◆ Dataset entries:
****************

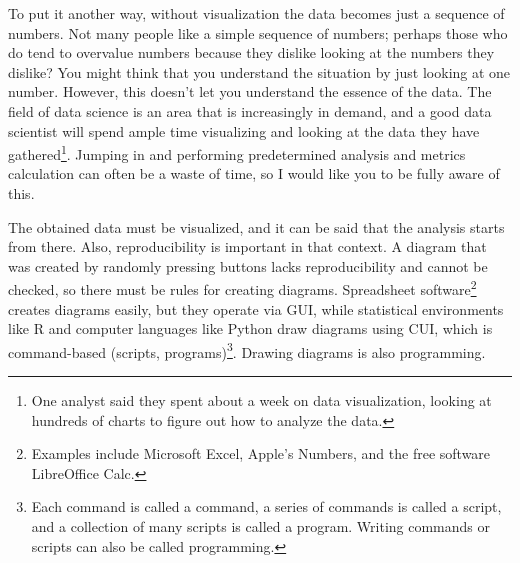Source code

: \documentclass{ltjsbook}
\begin{document}
To put it another way, without visualization the data becomes just a sequence of numbers. Not many people like a simple sequence of numbers; perhaps those who do tend to overvalue numbers because they dislike looking at the numbers they dislike? You might think that you understand the situation by just looking at one number. However, this doesn't let you understand the essence of the data. The field of data science is an area that is increasingly in demand, and a good data scientist will spend ample time visualizing and looking at the data they have gathered\footnote{One analyst said they spent about a week on data visualization, looking at hundreds of charts to figure out how to analyze the data.}. Jumping in and performing predetermined analysis and metrics calculation can often be a waste of time, so I would like you to be fully aware of this.

The obtained data must be visualized, and it can be said that the analysis starts from there. Also, reproducibility is important in that context. A diagram that was created by randomly pressing buttons lacks reproducibility and cannot be checked, so there must be rules for creating diagrams. Spreadsheet software\footnote{Examples include Microsoft Excel, Apple's Numbers, and the free software LibreOffice Calc.} creates diagrams easily, but they operate via GUI, while statistical environments like R and computer languages like Python draw diagrams using CUI, which is command-based (scripts, programs)\footnote{Each command is called a command, a series of commands is called a script, and a collection of many scripts is called a program. Writing commands or scripts can also be called programming.}. Drawing diagrams is also programming.
\end{document}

****************

◆ Exercise: Set down all of the data word for word; no pictures belong in it.

◆ Output:
Source code

: \documentclass{ltjsbook}
\begin{document}
To put it another way, without visualization the data becomes just a sequence of numbers. Not many people like a simple sequence of numbers; perhaps those who do tend to overvalue numbers because they dislike looking at the numbers they dislike? You might think that you understand the situation by just looking at one number. However, this doesn't let you understand the essence of the data. The field of data science is an area that is increasingly in demand, and a good data scientist will spend ample time visualizing and looking at the data they have gathered\footnote{One analyst said they spent about a week on data visualization, looking at hundreds of charts to figure out how to analyze the data.}. Jumping in and performing predetermined analysis and metrics calculation can often be a waste of time, so I would like you to be fully aware of this.

The obtained data must be visualized, and it can be said that the analysis starts from there. Also, reproducibility is important in that context. A diagram that was created by randomly pressing buttons lacks reproducibility and cannot be checked, so there must be rules for creating diagrams. Spreadsheet software\footnote{Examples include Microsoft Excel, Apple's Numbers, and the free software LibreOffice Calc.} creates diagrams easily, but they operate via GUI, while statistical environments like R and computer languages like Python draw diagrams using CUI, which is command-based (scripts, programs)\footnote{Each command is called a command, a series of commands is called a script, and a collection of many scripts is called a program. Writing commands or scripts can also be called programming.}. Drawing diagrams is also programming.
\end{document}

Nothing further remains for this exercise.